══ Material for this exercise

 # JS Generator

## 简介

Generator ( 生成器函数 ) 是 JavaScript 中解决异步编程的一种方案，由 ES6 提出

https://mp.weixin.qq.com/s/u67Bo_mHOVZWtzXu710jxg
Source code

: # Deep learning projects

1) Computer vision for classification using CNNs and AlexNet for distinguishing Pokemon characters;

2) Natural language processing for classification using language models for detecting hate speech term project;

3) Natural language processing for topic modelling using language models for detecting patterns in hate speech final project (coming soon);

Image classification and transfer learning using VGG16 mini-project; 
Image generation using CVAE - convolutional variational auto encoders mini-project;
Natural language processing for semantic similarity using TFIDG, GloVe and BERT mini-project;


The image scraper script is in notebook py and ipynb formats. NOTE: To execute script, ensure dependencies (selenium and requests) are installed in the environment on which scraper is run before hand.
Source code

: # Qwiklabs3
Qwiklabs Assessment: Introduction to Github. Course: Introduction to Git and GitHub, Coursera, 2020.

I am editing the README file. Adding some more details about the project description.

════
══ Material for this exercise

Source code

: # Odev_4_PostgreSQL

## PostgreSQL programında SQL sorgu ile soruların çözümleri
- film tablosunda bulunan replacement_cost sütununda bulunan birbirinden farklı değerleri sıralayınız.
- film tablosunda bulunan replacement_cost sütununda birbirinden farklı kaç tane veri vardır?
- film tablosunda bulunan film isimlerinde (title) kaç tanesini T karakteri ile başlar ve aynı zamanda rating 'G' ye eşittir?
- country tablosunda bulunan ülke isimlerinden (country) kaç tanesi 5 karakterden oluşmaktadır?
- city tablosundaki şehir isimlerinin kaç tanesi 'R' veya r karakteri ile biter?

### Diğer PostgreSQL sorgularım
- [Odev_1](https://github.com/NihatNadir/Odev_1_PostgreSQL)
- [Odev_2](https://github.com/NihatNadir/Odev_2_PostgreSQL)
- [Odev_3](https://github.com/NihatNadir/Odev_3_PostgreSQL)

════

- [Activity]: Reproduce the lines above, beginning at the line with "# JS Generator" and stopping after the line with "I am editing", exactly as they are.

- [Response to the task]:
 # JS Generator

## 简介

Generator ( 生成器函数 ) 是 JavaScript 中解决异步编程的一种方案，由 ES6 提出

https://mp.weixin.qq.com/s/u67Bo_mHOVZWtzXu710jxg
Source code

: # Deep learning projects

1) Computer vision for classification using CNNs and AlexNet for distinguishing Pokemon characters;

2) Natural language processing for classification using language models for detecting hate speech term project;

3) Natural language processing for topic modelling using language models for detecting patterns in hate speech final project (coming soon);

Image classification and transfer learning using VGG16 mini-project; 
Image generation using CVAE - convolutional variational auto encoders mini-project;
Natural language processing for semantic similarity using TFIDG, GloVe and BERT mini-project;


The image scraper script is in notebook py and ipynb formats. NOTE: To execute script, ensure dependencies (selenium and requests) are installed in the environment on which scraper is run before hand.
Source code

: # Qwiklabs3
Qwiklabs Assessment: Introduction to Github. Course: Introduction to Git and GitHub, Coursera, 2020.

I am editing the README file. Adding some more details about the project description.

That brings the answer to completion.